### [Task objective]
Find the lines below that contain the string "cyclotron". Copy each one.

(Saved entries)

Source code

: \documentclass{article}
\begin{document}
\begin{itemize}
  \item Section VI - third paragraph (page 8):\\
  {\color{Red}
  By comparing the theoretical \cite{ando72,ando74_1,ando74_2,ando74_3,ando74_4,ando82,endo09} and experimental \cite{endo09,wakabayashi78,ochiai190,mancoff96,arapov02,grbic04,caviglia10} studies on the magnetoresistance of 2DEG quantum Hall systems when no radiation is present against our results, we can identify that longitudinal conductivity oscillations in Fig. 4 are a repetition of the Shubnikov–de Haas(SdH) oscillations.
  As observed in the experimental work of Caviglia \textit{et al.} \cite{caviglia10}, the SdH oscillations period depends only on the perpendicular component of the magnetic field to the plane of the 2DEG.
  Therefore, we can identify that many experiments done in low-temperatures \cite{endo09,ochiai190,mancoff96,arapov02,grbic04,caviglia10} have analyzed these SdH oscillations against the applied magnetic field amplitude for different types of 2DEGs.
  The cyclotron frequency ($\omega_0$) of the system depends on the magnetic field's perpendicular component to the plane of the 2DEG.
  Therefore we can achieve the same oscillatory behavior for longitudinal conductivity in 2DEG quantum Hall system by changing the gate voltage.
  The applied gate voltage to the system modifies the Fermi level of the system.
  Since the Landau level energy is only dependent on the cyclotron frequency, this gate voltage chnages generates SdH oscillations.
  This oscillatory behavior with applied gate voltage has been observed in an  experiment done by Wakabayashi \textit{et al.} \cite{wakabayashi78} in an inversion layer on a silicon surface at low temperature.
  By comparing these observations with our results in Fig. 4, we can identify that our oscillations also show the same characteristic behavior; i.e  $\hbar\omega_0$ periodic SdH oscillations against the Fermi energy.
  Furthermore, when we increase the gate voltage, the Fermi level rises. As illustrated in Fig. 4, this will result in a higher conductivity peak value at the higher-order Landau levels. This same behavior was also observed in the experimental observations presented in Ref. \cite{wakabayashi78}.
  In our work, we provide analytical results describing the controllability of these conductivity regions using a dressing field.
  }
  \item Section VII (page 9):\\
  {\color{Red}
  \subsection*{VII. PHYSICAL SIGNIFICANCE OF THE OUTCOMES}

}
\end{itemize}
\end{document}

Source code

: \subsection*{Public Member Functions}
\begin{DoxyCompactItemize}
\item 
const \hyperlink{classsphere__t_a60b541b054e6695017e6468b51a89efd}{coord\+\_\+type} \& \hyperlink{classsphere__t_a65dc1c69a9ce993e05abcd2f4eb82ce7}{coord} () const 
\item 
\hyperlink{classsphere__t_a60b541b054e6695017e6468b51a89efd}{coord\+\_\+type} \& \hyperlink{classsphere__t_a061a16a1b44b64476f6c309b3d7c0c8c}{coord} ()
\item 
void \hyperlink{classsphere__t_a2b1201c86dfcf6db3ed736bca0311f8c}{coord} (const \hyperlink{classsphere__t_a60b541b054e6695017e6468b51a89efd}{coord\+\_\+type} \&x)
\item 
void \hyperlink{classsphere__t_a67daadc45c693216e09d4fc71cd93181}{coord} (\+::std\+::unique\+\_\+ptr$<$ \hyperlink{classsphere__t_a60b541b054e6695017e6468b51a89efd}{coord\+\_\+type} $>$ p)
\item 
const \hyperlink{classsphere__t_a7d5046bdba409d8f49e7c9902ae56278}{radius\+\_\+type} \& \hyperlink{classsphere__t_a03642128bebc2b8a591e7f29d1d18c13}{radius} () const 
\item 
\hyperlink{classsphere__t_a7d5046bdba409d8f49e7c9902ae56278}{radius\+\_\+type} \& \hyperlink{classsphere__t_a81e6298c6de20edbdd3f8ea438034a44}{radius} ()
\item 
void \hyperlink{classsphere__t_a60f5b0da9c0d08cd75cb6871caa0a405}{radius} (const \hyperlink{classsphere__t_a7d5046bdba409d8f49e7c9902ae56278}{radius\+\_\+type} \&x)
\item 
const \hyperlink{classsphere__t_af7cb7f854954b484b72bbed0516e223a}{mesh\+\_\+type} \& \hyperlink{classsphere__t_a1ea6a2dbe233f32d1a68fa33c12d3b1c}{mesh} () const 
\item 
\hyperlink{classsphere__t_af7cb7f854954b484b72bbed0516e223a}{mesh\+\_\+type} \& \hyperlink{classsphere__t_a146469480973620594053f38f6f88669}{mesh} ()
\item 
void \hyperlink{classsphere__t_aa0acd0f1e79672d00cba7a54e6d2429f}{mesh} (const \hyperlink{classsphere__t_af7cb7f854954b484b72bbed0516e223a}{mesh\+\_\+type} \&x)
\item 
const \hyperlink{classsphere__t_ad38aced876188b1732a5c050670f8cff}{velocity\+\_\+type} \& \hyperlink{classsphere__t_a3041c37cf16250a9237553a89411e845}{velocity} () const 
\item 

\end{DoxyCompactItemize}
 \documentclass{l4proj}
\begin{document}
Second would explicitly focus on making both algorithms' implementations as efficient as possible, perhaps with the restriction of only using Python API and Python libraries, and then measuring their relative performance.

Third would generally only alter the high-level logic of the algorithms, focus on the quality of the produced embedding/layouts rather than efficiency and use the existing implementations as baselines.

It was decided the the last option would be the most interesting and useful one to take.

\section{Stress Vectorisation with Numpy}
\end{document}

### [Result]
  The cyclotron frequency ($\omega_0$) of the system depends on the magnetic field's perpendicular component to the plane of the 2DEG.
  Since the Landau level energy is only dependent on the cyclotron frequency, this gate voltage chnages generates SdH oscillations.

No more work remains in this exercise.